Exercise objective: If a line in the data has the string "label", please show it.

Stored dataset items
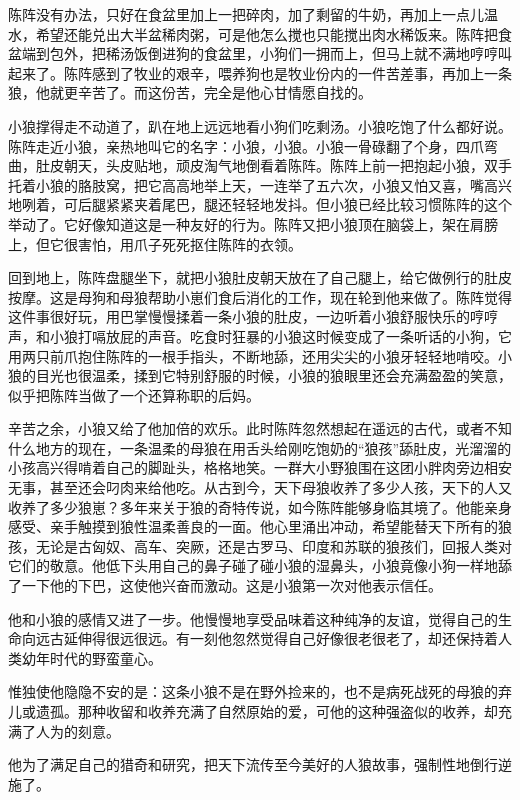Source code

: \par 陈阵没有办法，只好在食盆里加上一把碎肉，加了剩留的牛奶，再加上一点儿温水，希望还能兑出大半盆稀肉粥，可是他怎么搅也只能搅出肉水稀饭来。陈阵把食盆端到包外，把稀汤饭倒进狗的食盆里，小狗们一拥而上，但马上就不满地哼哼叫起来了。陈阵感到了牧业的艰辛，喂养狗也是牧业份内的一件苦差事，再加上一条狼，他就更辛苦了。而这份苦，完全是他心甘情愿自找的。
\par 小狼撑得走不动道了，趴在地上远远地看小狗们吃剩汤。小狼吃饱了什么都好说。陈阵走近小狼，亲热地叫它的名字：小狼，小狼。小狼一骨碌翻了个身，四爪弯曲，肚皮朝天，头皮贴地，顽皮淘气地倒看着陈阵。陈阵上前一把抱起小狼，双手托着小狼的胳肢窝，把它高高地举上天，一连举了五六次，小狼又怕又喜，嘴高兴地咧着，可后腿紧紧夹着尾巴，腿还轻轻地发抖。但小狼已经比较习惯陈阵的这个举动了。它好像知道这是一种友好的行为。陈阵又把小狼顶在脑袋上，架在肩膀上，但它很害怕，用爪子死死抠住陈阵的衣领。
\par 回到地上，陈阵盘腿坐下，就把小狼肚皮朝天放在了自己腿上，给它做例行的肚皮按摩。这是母狗和母狼帮助小崽们食后消化的工作，现在轮到他来做了。陈阵觉得这件事很好玩，用巴掌慢慢揉着一条小狼的肚皮，一边听着小狼舒服快乐的哼哼声，和小狼打嗝放屁的声音。吃食时狂暴的小狼这时候变成了一条听话的小狗，它用两只前爪抱住陈阵的一根手指头，不断地舔，还用尖尖的小狼牙轻轻地啃咬。小狼的目光也很温柔，揉到它特别舒服的时候，小狼的狼眼里还会充满盈盈的笑意，似乎把陈阵当做了一个还算称职的后妈。
\par 辛苦之余，小狼又给了他加倍的欢乐。此时陈阵忽然想起在遥远的古代，或者不知什么地方的现在，一条温柔的母狼在用舌头给刚吃饱奶的“狼孩”舔肚皮，光溜溜的小孩高兴得啃着自己的脚趾头，格格地笑。一群大小野狼围在这团小胖肉旁边相安无事，甚至还会叼肉来给他吃。从古到今，天下母狼收养了多少人孩，天下的人又收养了多少狼崽？多年来关于狼的奇特传说，如今陈阵能够身临其境了。他能亲身感受、亲手触摸到狼性温柔善良的一面。他心里涌出冲动，希望能替天下所有的狼孩，无论是古匈奴、高车、突厥，还是古罗马、印度和苏联的狼孩们，回报人类对它们的敬意。他低下头用自己的鼻子碰了碰小狼的湿鼻头，小狼竟像小狗一样地舔了一下他的下巴，这使他兴奋而激动。这是小狼第一次对他表示信任。
\par 他和小狼的感情又进了一步。他慢慢地享受品味着这种纯净的友谊，觉得自己的生命向远古延伸得很远很远。有一刻他忽然觉得自己好像很老很老了，却还保持着人类幼年时代的野蛮童心。
\par 惟独使他隐隐不安的是：这条小狼不是在野外捡来的，也不是病死战死的母狼的弃儿或遗孤。那种收留和收养充满了自然原始的爱，可他的这种强盗似的收养，却充满了人为的刻意。
\par 他为了满足自己的猎奇和研究，把天下流传至今美好的人狼故事，强制性地倒行逆施了。
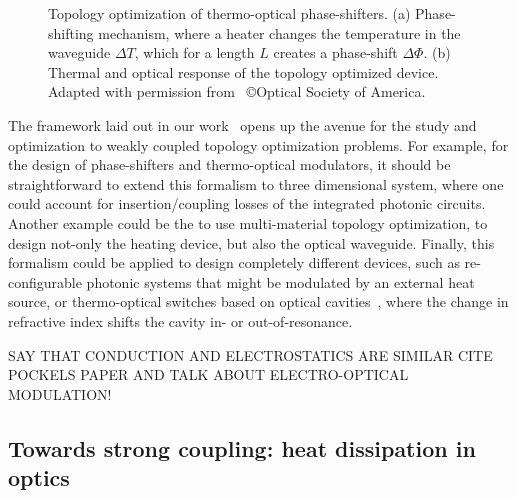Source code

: \begin{figure}[tb]
    \centering
    \caption{Topology optimization of thermo-optical phase-shifters. (a) Phase-shifting mechanism, where a heater changes the temperature in the waveguide $\Delta T$, which for a length $L$ creates a phase-shift
    $\Delta \Phi$. (b) Thermal and optical response of the topology optimized device. Adapted with permission from~\cite{ownpub0} \copyright Optical Society of America.}
    \label{fig:thermo_res}
\end{figure}

The framework laid out in our work~\cite{ownpub0} opens up the avenue for the study and optimization to weakly coupled topology optimization problems. For example, for the design of phase-shifters and thermo-optical modulators, it should be straightforward to extend this
formalism to three dimensional system, where one could account for insertion/coupling losses of the integrated photonic circuits. Another example could be the to use multi-material topology optimization, to design not-only the heating
device, but also the optical waveguide. Finally, this formalism could be applied to design completely different devices, such as re-configurable photonic systems that might be modulated by an external heat source, or thermo-optical
switches based on optical cavities~\cite{switch, switch_2}, where the change in refractive index shifts the cavity in- or out-of-resonance.

SAY THAT CONDUCTION AND ELECTROSTATICS ARE SIMILAR CITE POCKELS PAPER AND TALK ABOUT ELECTRO-OPTICAL MODULATION!

\subsection*{Towards strong coupling: heat dissipation in optics}

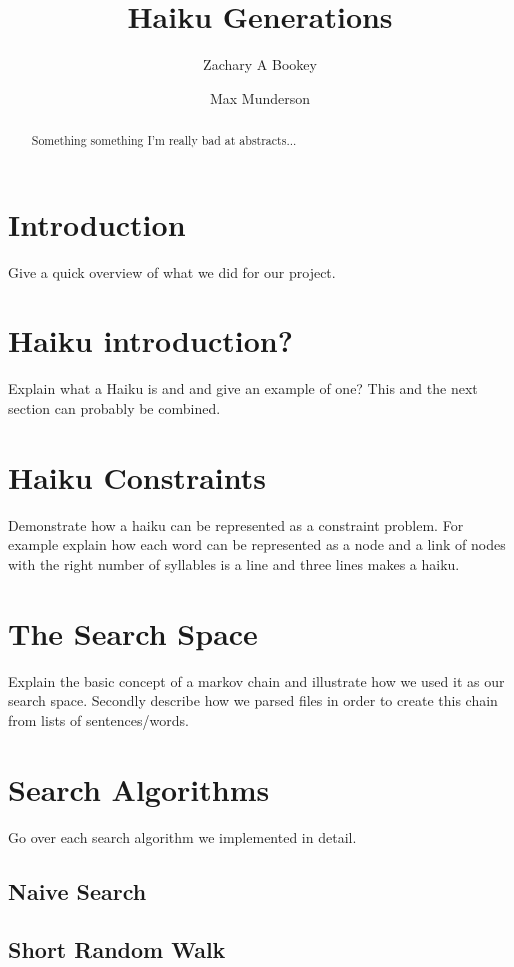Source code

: \documentclass[]{article}
\title{Haiku Generations}
\author{Zachary A Bookey \and Max Munderson}
\begin{document}
\maketitle

\begin{abstract}
Something something I'm really bad at abstracts...
\end{abstract}

\section{Introduction}
Give a quick overview of what we did for our project.

\section{Haiku introduction?}
Explain what a Haiku is and and give an example of one? This and the next section can probably be combined.

\section{Haiku Constraints}
Demonstrate how a haiku can be represented as a constraint problem. For example explain how each word can be represented as a node and a link of nodes with the right number of syllables is a line and three lines makes a haiku.

\section{The Search Space}
Explain the basic concept of a markov chain and illustrate how we used it as our search space. Secondly describe how we parsed files in order to create this chain from lists of sentences/words.

\section{Search Algorithms}
Go over each search algorithm we implemented in detail.
\subsection{Naive Search}

\subsection{Short Random Walk}
\end{document}
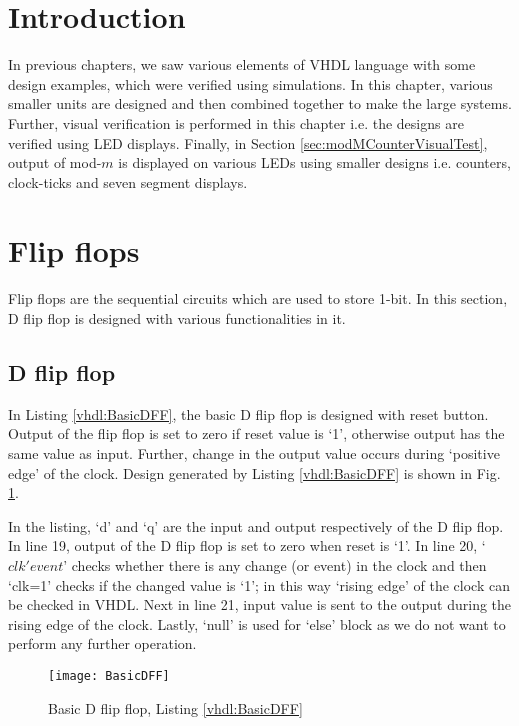 \section{Introduction}
In previous chapters, we saw various elements of VHDL language with some design examples, which were verified using simulations. In this chapter, various smaller units are designed and then combined together to make the large systems. Further, visual verification is performed in this chapter i.e. the designs are verified using LED displays. Finally, in Section \ref{sec:modMCounterVisualTest}, output of mod-$m$ is displayed on various LEDs using smaller designs i.e. counters, clock-ticks and seven segment displays. 

\section{Flip flops}
Flip flops are the sequential circuits which are used  to store 1-bit. In this section, D flip flop is designed with various functionalities in it.
 
\subsection{D flip flop}
In Listing \ref{vhdl:BasicDFF}, the basic D flip flop is designed with reset button. Output of the flip flop is set to zero if reset value is `1', otherwise output has the same value as input. Further, change in the output value occurs during `positive edge' of the clock. Design generated by Listing \ref{vhdl:BasicDFF} is shown in Fig. \ref{fig:BasicDFF}.

\begin{explanation} 
	In the listing, `d' and `q' are the input and output respectively of the D flip flop. In line 19, output of the D flip flop is set to zero when reset is `1'. In line 20, `$clk'event$' checks whether there is any change (or event) in the clock and then `clk=1' checks if the changed value is `1'; in this way `rising edge' of the clock can be checked in VHDL. Next in line 21, input value is sent to the output during the rising edge of the clock. Lastly, `null' is used for `else' block as we do not want to perform any further operation.
\end{explanation}


\begin{figure}[!h]
	\centering
	\texttt{[image: BasicDFF]}
	\caption{Basic D flip flop, Listing \ref{vhdl:BasicDFF}}
	\label{fig:BasicDFF}
\end{figure}

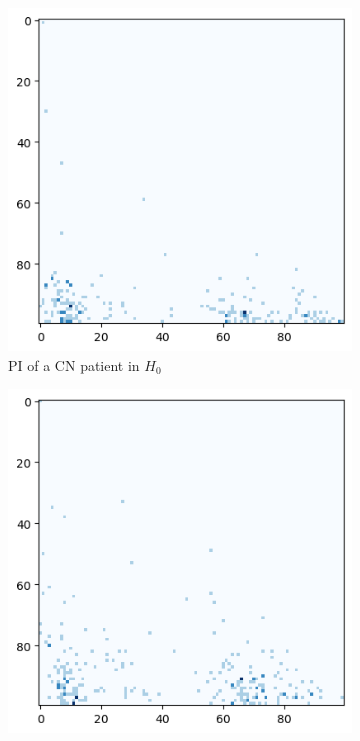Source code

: \documentclass{article}
\begin{document}
\begin{figure}
  \centering
  \begin{subfigure}{0.32\textwidth}
    \includegraphics[width=\textwidth]{figures/PIs/Persistence_image_CN_h_0.png}
    \caption{PI of a CN patient in $H_0$}
  \end{subfigure}
  \begin{subfigure}{0.32\textwidth}
    \includegraphics[width=\textwidth]{figures/PIs/Persistence_image_MCI_h_0.png}

\end{subfigure}
\end{figure}
\end{document}
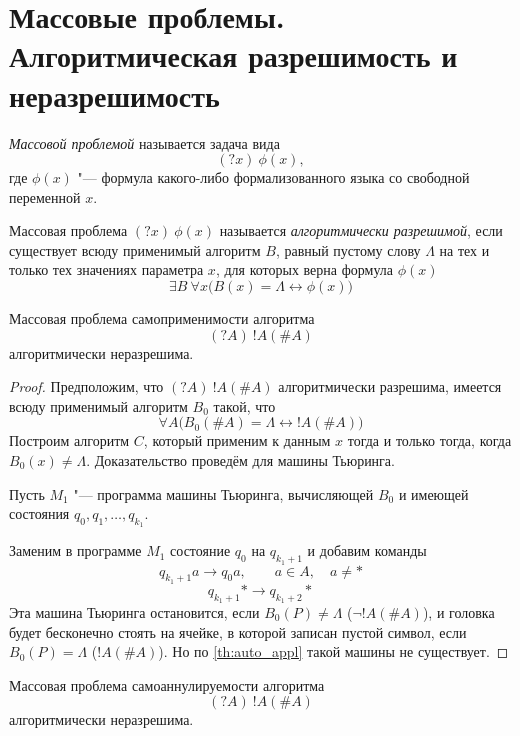 \section{Массовые проблемы. Алгоритмическая разрешимость и не\tpst{\-}{}разрешимость}

\begin{definition}
	\emph{Массовой проблемой} называется задача вида
	$$ (?x)~\phi(x), $$
	где $ \phi(x) $ "--- формула какого-либо формализованного языка со свободной переменной $ x $.
\end{definition}

\begin{definition}
	Массовая проблема $ (?x)~\phi(x) $ называется \emph{алгоритмически разрешимой}, если существует всюду применимый алгоритм $ B $, равный пустому слову $ \Lambda $ на тех и только тех значениях параметра $ x $, для которых верна формула $ \phi(x) $
	$$ \exists B ~\forall x \bigl( B(x) = \Lambda \leftrightarrow \phi(x) \bigr) $$
\end{definition}

\begin{theorem}
	Массовая проблема самоприменимости алгоритма
	$$ (?A)~!A(\#A) $$
	алгоритмически неразрешима.
\end{theorem}

\begin{proof}
	Предположим, что $ (?A)~!A(\#A) $ алгоритмически разрешима, \ie имеется всюду применимый алгоритм $ B_0 $ такой, что
	$$ \forall A \bigl( B_0(\#A) = \Lambda \leftrightarrow !A(\#A) \bigr) $$
	Построим алгоритм $ C $, который применим к данным $ x $ тогда и только тогда, когда $ B_0(x) \ne \Lambda $.
	Доказательство проведём для машины Тьюринга.

	Пусть $ M_1 $ "--- программа машины Тьюринга, вычисляющей $ B_0 $ и имеющей состояния $ q_0, q_1, \dots, q_{k_1} $.

	Заменим в программе $ M_1 $ состояние $ q_0 $ на $ q_{k_1 + 1} $ и добавим команды
	$$ q_{k_1 + 1}a \to q_0 a, \qquad a \in A, \quad a \ne * $$
	$$ q_{k_1 + 1}* \to q_{k_1 + 2}* $$
	Эта машина Тьюринга остановится, если $ B_0(P) \ne \Lambda $ (\ie $ \neg !A(\#A) $), и головка будет бесконечно стоять на ячейке, в которой записан пустой символ, если $ B_0(P) = \Lambda $ (\ie $ !A(\#A) $).
	Но по \autoref{th:auto_appl} такой машины не существует.
\end{proof}

\begin{theorem}
	Массовая проблема самоаннулируемости алгоритма
	$$ (?A)~!A(\#A) $$
	алгоритмически неразрешима.
\end{theorem}


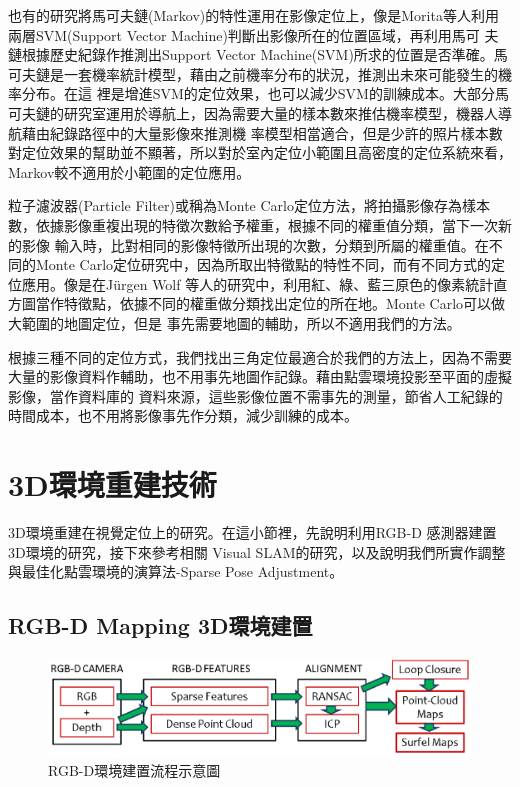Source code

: 	也有的研究將馬可夫鏈(Markov)的特性運用在影像定位上，像是Morita等人\cite{Morita2005}利用兩層SVM(Support Vector Machine)判斷出影像所在的位置區域，再利用馬可
夫鏈根據歷史紀錄作推測出Support Vector Machine(SVM)所求的位置是否準確。馬可夫鏈是一套機率統計模型，藉由之前機率分布的狀況，推測出未來可能發生的機率分布。在這
裡是增進SVM的定位效果，也可以減少SVM的訓練成本。大部分馬可夫鏈的研究室運用於導航上，因為需要大量的樣本數來推估機率模型，機器人導航藉由紀錄路徑中的大量影像來推測機
率模型相當適合，但是少許的照片樣本數對定位效果的幫助並不顯著，所以對於室內定位小範圍且高密度的定位系統來看，Markov較不適用於小範圍的定位應用。

	粒子濾波器(Particle Filter)或稱為Monte Carlo定位方法，將拍攝影像存為樣本數，依據影像重複出現的特徵次數給予權重，根據不同的權重值分類，當下一次新的影像
輸入時，比對相同的影像特徵所出現的次數，分類到所屬的權重值。在不同的Monte Carlo定位研究中，因為所取出特徵點的特性不同，而有不同方式的定位應用。像是在Jürgen Wolf
等人的研究中\cite{Wolf2005}，利用紅、綠、藍三原色的像素統計直方圖當作特徵點，依據不同的權重做分類找出定位的所在地。Monte Carlo可以做大範圍的地圖定位，但是
事先需要地圖的輔助，所以不適用我們的方法。

	根據三種不同的定位方式，我們找出三角定位最適合於我們的方法上，因為不需要大量的影像資料作輔助，也不用事先地圖作記錄。藉由點雲環境投影至平面的虛擬影像，當作資料庫的
資料來源，這些影像位置不需事先的測量，節省人工紀錄的時間成本，也不用將影像事先作分類，減少訓練的成本。
	
\section{3D環境重建技術}

	3D環境重建在視覺定位上的研究。在這小節裡，先說明利用RGB-D 感測器建置3D環境的研究，接下來參考相關
Visual SLAM的研究，以及說明我們所實作調整與最佳化點雲環境的演算法-Sparse Pose Adjustment。
	
\subsection{RGB-D Mapping 3D環境建置}
			
\begin{figure}
\begin{center}
  \includegraphics[width=1.0\textwidth]{figures/RGB-D_System_Overview.eps}
  \caption{\cite{Henry2012}RGB-D環境建置流程示意圖}
  \label{fig:RGB-D System}
\end{center}
\end{figure}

Result:
    \label{fig:thermo_res}
	\label{fig:BasicDFF}
  \label{fig:RGB-D System}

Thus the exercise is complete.